Data extracted from a collection:
* * *

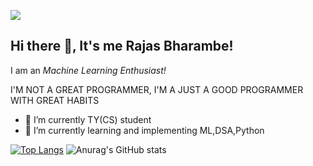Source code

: ![](https://komarev.com/ghpvc/?username=RajasBharambe&color=yellow&style=plastic)
## Hi there 👋, It's me Rajas Bharambe!


I am an *Machine Learning Enthusiast!*

I'M NOT A GREAT PROGRAMMER,
I'M A JUST A GOOD PROGRAMMER WITH GREAT HABITS

- 🔭 I’m currently TY(CS) student 
- 🌱 I’m currently learning and implementing ML,DSA,Python

[![Top Langs](https://github-readme-stats.vercel.app/api/top-langs/?username=RajasBharambe&layout=compact&theme=vue)](https://github.com/anuraghazra/github-readme-stats)           ![Anurag's GitHub stats](https://github-readme-stats.vercel.app/api?username=RajasBharambe&show_icons=true&theme=vue)





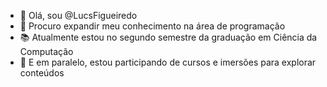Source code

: - 👋 Olá, sou @LucsFigueiredo
- 👀 Procuro expandir meu conhecimento na área de programação
- 📚 Atualmente estou no segundo semestre da graduação em Ciência da Computação
- 🌱 E em paralelo, estou participando de cursos e imersões para explorar conteúdos
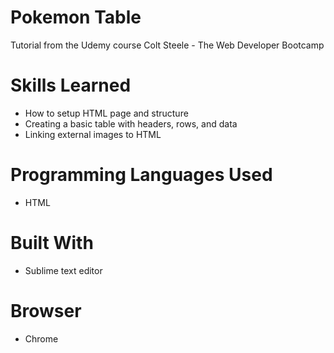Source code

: # Pokemon Table
Tutorial from the Udemy course Colt Steele - The Web Developer Bootcamp

# Skills Learned 
- How to setup HTML page and structure
- Creating a basic table with headers, rows, and data
- Linking external images to HTML

# Programming Languages Used
- HTML

# Built With
- Sublime text editor

# Browser
- Chrome
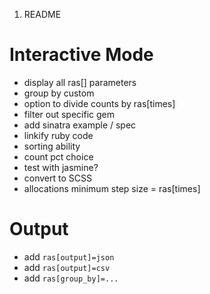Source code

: 1. README

Interactive Mode
================

* display all ras[] parameters
* group by custom
* option to divide counts by ras[times]
* filter out specific gem
* add sinatra example / spec
* linkify ruby code
* sorting ability
* count pct choice
* test with jasmine?
* convert to SCSS
* allocations minimum step size = ras[times]

Output
======

* add `ras[output]=json`
* add `ras[output]=csv`
* add `ras[group_by]=...`
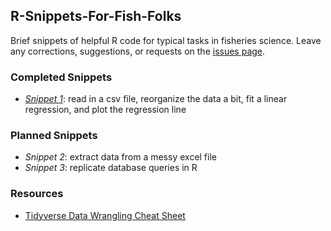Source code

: ## R-Snippets-For-Fish-Folks
Brief snippets of helpful R code for typical tasks in fisheries science. Leave any corrections, suggestions, or requests on the [issues page](https://github.com/SOLV-Code/R-Snippets-For-Fish-Folks/issues).


### Completed Snippets
* *[Snippet 1](https://github.com/SOLV-Code/R-Snippets-For-Fish-Folks/blob/master/Snippet1_Read%26ReorgDataThenFitRegression.R)*: read in a csv file, reorganize the data a bit, fit a linear regression, and plot the regression line

### Planned Snippets
* *Snippet 2*: extract data from a messy excel file
* *Snippet 3*: replicate database queries in R

### Resources

* [Tidyverse Data Wrangling Cheat Sheet](https://www.rstudio.com/wp-content/uploads/2015/02/data-wrangling-cheatsheet.pdf)





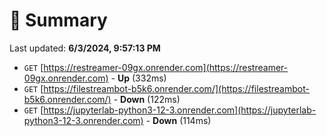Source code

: # 📖 Summary
Last updated: **6/3/2024, 9:57:13 PM**

- `GET` [https://restreamer-09gx.onrender.com](https://restreamer-09gx.onrender.com) - **Up** (332ms)
- `GET` [https://filestreambot-b5k6.onrender.com/](https://filestreambot-b5k6.onrender.com/) - **Down** (122ms)
- `GET` [https://jupyterlab-python3-12-3.onrender.com](https://jupyterlab-python3-12-3.onrender.com) - **Down** (114ms)
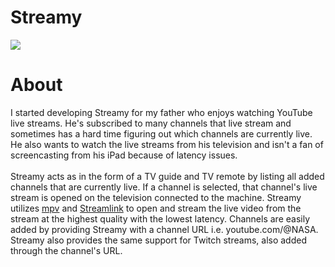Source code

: # Streamy

![](https://i.imgur.com/OuX8HXF.jpg)

# About

I started developing Streamy for my father who enjoys watching YouTube live streams. He's subscribed to many channels that live stream and sometimes has a hard time figuring out which channels are currently live. He also wants to watch the live streams from his television and isn't a fan of screencasting from his iPad because of latency issues.\
\
Streamy acts as in the form of a TV guide and TV remote by listing all added channels that are currently live. If a channel is selected, that channel's live stream is opened on the television connected to the machine. Streamy utilizes [mpv](https://github.com/mpv-player/mpv) and [Streamlink](https://github.com/streamlink/streamlink) to open and stream the live video from the stream at the highest quality with the lowest latency. Channels are easily added by providing Streamy with a  channel URL i.e. youtube.com/@NASA. Streamy also provides the same support for Twitch streams, also added through the channel's URL.
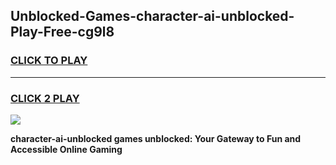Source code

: 
## Unblocked-Games-character-ai-unblocked-Play-Free-cg9l8
<h3>
<a href="https://premium76.site?title=character-ai-unblocked&ref=15A">CLICK TO PLAY</a></h3>
<hr>

<h3>
<a href="https://premium76.site?title=character-ai-unblocked&ref=15A">CLICK 2 PLAY</a>
  
</h3>

<a href="https://premium76.site?title=character-ai-unblocked&ref=15A"><img src="https://clearcache.store/games.png"></a>


**character-ai-unblocked games unblocked: Your Gateway to Fun and Accessible Online Gaming**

* * *

PROBLEM TO WORK ON:
Give back all of the entries above exactly, with the pictures excluded.

EXPECTED ANSWER:
Source code

: ![](https://komarev.com/ghpvc/?username=RajasBharambe&color=yellow&style=plastic)
## Hi there 👋, It's me Rajas Bharambe!


I am an *Machine Learning Enthusiast!*

I'M NOT A GREAT PROGRAMMER,
I'M A JUST A GOOD PROGRAMMER WITH GREAT HABITS

- 🔭 I’m currently TY(CS) student 
- 🌱 I’m currently learning and implementing ML,DSA,Python

[![Top Langs](https://github-readme-stats.vercel.app/api/top-langs/?username=RajasBharambe&layout=compact&theme=vue)](https://github.com/anuraghazra/github-readme-stats)           ![Anurag's GitHub stats](https://github-readme-stats.vercel.app/api?username=RajasBharambe&show_icons=true&theme=vue)





Source code

: - 👋 Olá, sou @LucsFigueiredo
- 👀 Procuro expandir meu conhecimento na área de programação
- 📚 Atualmente estou no segundo semestre da graduação em Ciência da Computação
- 🌱 E em paralelo, estou participando de cursos e imersões para explorar conteúdos
Source code

: # Pokemon Table
Tutorial from the Udemy course Colt Steele - The Web Developer Bootcamp

# Skills Learned 
- How to setup HTML page and structure
- Creating a basic table with headers, rows, and data
- Linking external images to HTML

# Programming Languages Used
- HTML

# Built With
- Sublime text editor

# Browser
- Chrome
Source code

: 1. README

Interactive Mode
================

* display all ras[] parameters
* group by custom
* option to divide counts by ras[times]
* filter out specific gem
* add sinatra example / spec
* linkify ruby code
* sorting ability
* count pct choice
* test with jasmine?
* convert to SCSS
* allocations minimum step size = ras[times]

Output
======

* add `ras[output]=json`
* add `ras[output]=csv`
* add `ras[group_by]=...`
Source code

: ## R-Snippets-For-Fish-Folks
Brief snippets of helpful R code for typical tasks in fisheries science. Leave any corrections, suggestions, or requests on the [issues page](https://github.com/SOLV-Code/R-Snippets-For-Fish-Folks/issues).


### Completed Snippets
* *[Snippet 1](https://github.com/SOLV-Code/R-Snippets-For-Fish-Folks/blob/master/Snippet1_Read%26ReorgDataThenFitRegression.R)*: read in a csv file, reorganize the data a bit, fit a linear regression, and plot the regression line

### Planned Snippets
* *Snippet 2*: extract data from a messy excel file
* *Snippet 3*: replicate database queries in R

### Resources

* [Tidyverse Data Wrangling Cheat Sheet](https://www.rstudio.com/wp-content/uploads/2015/02/data-wrangling-cheatsheet.pdf)





Source code

: # 📖 Summary
Last updated: **6/3/2024, 9:57:13 PM**

- `GET` [https://restreamer-09gx.onrender.com](https://restreamer-09gx.onrender.com) - **Up** (332ms)
- `GET` [https://filestreambot-b5k6.onrender.com/](https://filestreambot-b5k6.onrender.com/) - **Down** (122ms)
- `GET` [https://jupyterlab-python3-12-3.onrender.com](https://jupyterlab-python3-12-3.onrender.com) - **Down** (114ms)
Source code

: # Streamy

![](https://i.imgur.com/OuX8HXF.jpg)

# About

I started developing Streamy for my father who enjoys watching YouTube live streams. He's subscribed to many channels that live stream and sometimes has a hard time figuring out which channels are currently live. He also wants to watch the live streams from his television and isn't a fan of screencasting from his iPad because of latency issues.\
\
Streamy acts as in the form of a TV guide and TV remote by listing all added channels that are currently live. If a channel is selected, that channel's live stream is opened on the television connected to the machine. Streamy utilizes [mpv](https://github.com/mpv-player/mpv) and [Streamlink](https://github.com/streamlink/streamlink) to open and stream the live video from the stream at the highest quality with the lowest latency. Channels are easily added by providing Streamy with a  channel URL i.e. youtube.com/@NASA. Streamy also provides the same support for Twitch streams, also added through the channel's URL.
Source code

: 
## Unblocked-Games-character-ai-unblocked-Play-Free-cg9l8
<h3>
<a href="https://premium76.site?title=character-ai-unblocked&ref=15A">CLICK TO PLAY</a></h3>
<hr>

<h3>
<a href="https://premium76.site?title=character-ai-unblocked&ref=15A">CLICK 2 PLAY</a>
  
</h3>

<a href="https://premium76.site?title=character-ai-unblocked&ref=15A"><img src="https://clearcache.store/games.png"></a>


**character-ai-unblocked games unblocked: Your Gateway to Fun and Accessible Online Gaming**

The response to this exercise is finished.